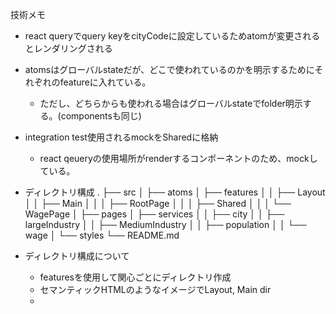 技術メモ

- react queryでquery keyをcityCodeに設定しているためatomが変更されるとレンダリングされる

- atomsはグローバルstateだが、どこで使われているのかを明示するためにそれぞれのfeatureに入れている。
  - ただし、どちらからも使われる場合はグローバルstateでfolder明示する。(componentsも同じ)

- integration test使用されるmockをSharedに格納
  - react qeueryの使用場所がrenderするコンポーネントのため、mockしている。

- ディレクトリ構成
.
├── src
│   ├── atoms
│   ├── features
│   │   ├── Layout
│   │   ├── Main
│   │   │   ├── RootPage
│   │   │   ├── Shared
│   │   │   └── WagePage
│   ├── pages
│   ├── services
│   │   ├── city
│   │   ├── largeIndustry
│   │   ├── MediumIndustry
│   │   ├── population
│   │   └── wage
│   └── styles
└── README.md
- ディレクトリ構成について
  - featuresを使用して関心ごとにディレクトリ作成
  - セマンティックHTMLのようなイメージでLayout, Main dir
  -
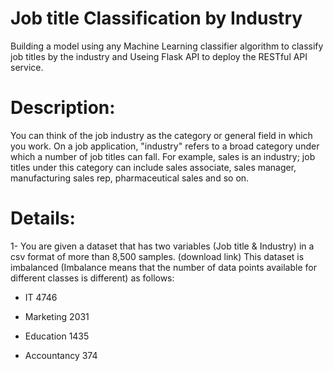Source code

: # Job title Classification by Industry
 
Building a model using any Machine Learning classifier algorithm to classify job titles by the industry and Useing Flask API to deploy the RESTful API service.


# Description:

You can think of the job industry as the category or general field in which
you work. On a job application, "industry" refers to a broad category under
which a number of job titles can fall. For example, sales is an industry; job
titles under this category can include sales associate, sales manager,
manufacturing sales rep, pharmaceutical sales and so on.

# Details:

1- You are given a dataset that has two variables (Job title & Industry) in a csv
format of more than 8,500 samples. (download link)
This dataset is imbalanced (Imbalance means that the number of data
points available for different classes is different) as follows:

* IT 4746

* Marketing 2031

* Education 1435

* Accountancy 374

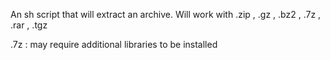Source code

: An sh script that will extract an archive.  Will work with .zip , .gz , .bz2 , .7z , .rar , .tgz

.7z : may require additional libraries to be installed
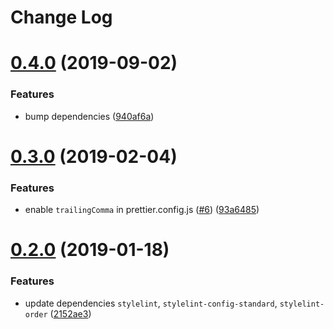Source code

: # Change Log

<a name="0.4.0"></a>
# [0.4.0](https://github.com/TinkoffCreditSystems/linters/compare/v0.3.0...v0.4.0) (2019-09-02)

### Features

* bump dependencies ([940af6a](https://github.com/TinkoffCreditSystems/linters/pull/11/commits/940af6a))

<a name="0.3.0"></a>
# [0.3.0](https://github.com/TinkoffCreditSystems/linters/compare/v0.2.0...v0.3.0) (2019-02-04)

### Features

* enable `trailingComma` in prettier.config.js ([#6](https://github.com/TinkoffCreditSystems/linters/issues/6)) ([93a6485](https://github.com/TinkoffCreditSystems/linters/commit/93a6485))

<a name="0.2.0"></a>
# [0.2.0](https://github.com/TinkoffCreditSystems/linters/compare/v0.1.0...v0.2.0) (2019-01-18)


### Features

* update dependencies `stylelint`, `stylelint-config-standard`, `stylelint-order` ([2152ae3](https://github.com/TinkoffCreditSystems/linters/commit/2152ae3))
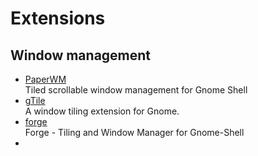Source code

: # Extensions

## Window management

- [PaperWM](https://github.com/paperwm/PaperWM)
  <br/>Tiled scrollable window management for Gnome Shell
- [gTile](https://github.com/gTile/gTile)
  <br/>A window tiling extension for Gnome.
- [forge](https://github.com/forge-ext/forge?tab=readme-ov-file)
  <br/>Forge - Tiling and Window Manager for Gnome-Shell
- []()
  <br/>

-=-=-=-=-

* PROBLEM:
Restate exactly, please, only the lines between the start of the data and the line containing "Classification by Industry", both ends included, skipping the pictures.

* TASK OUTPUT:
 技術メモ

- react queryでquery keyをcityCodeに設定しているためatomが変更されるとレンダリングされる

- atomsはグローバルstateだが、どこで使われているのかを明示するためにそれぞれのfeatureに入れている。
  - ただし、どちらからも使われる場合はグローバルstateでfolder明示する。(componentsも同じ)

- integration test使用されるmockをSharedに格納
  - react qeueryの使用場所がrenderするコンポーネントのため、mockしている。

- ディレクトリ構成
.
├── src
│   ├── atoms
│   ├── features
│   │   ├── Layout
│   │   ├── Main
│   │   │   ├── RootPage
│   │   │   ├── Shared
│   │   │   └── WagePage
│   ├── pages
│   ├── services
│   │   ├── city
│   │   ├── largeIndustry
│   │   ├── MediumIndustry
│   │   ├── population
│   │   └── wage
│   └── styles
└── README.md
- ディレクトリ構成について
  - featuresを使用して関心ごとにディレクトリ作成
  - セマンティックHTMLのようなイメージでLayout, Main dir
  -
Source code

: # Job title Classification by Industry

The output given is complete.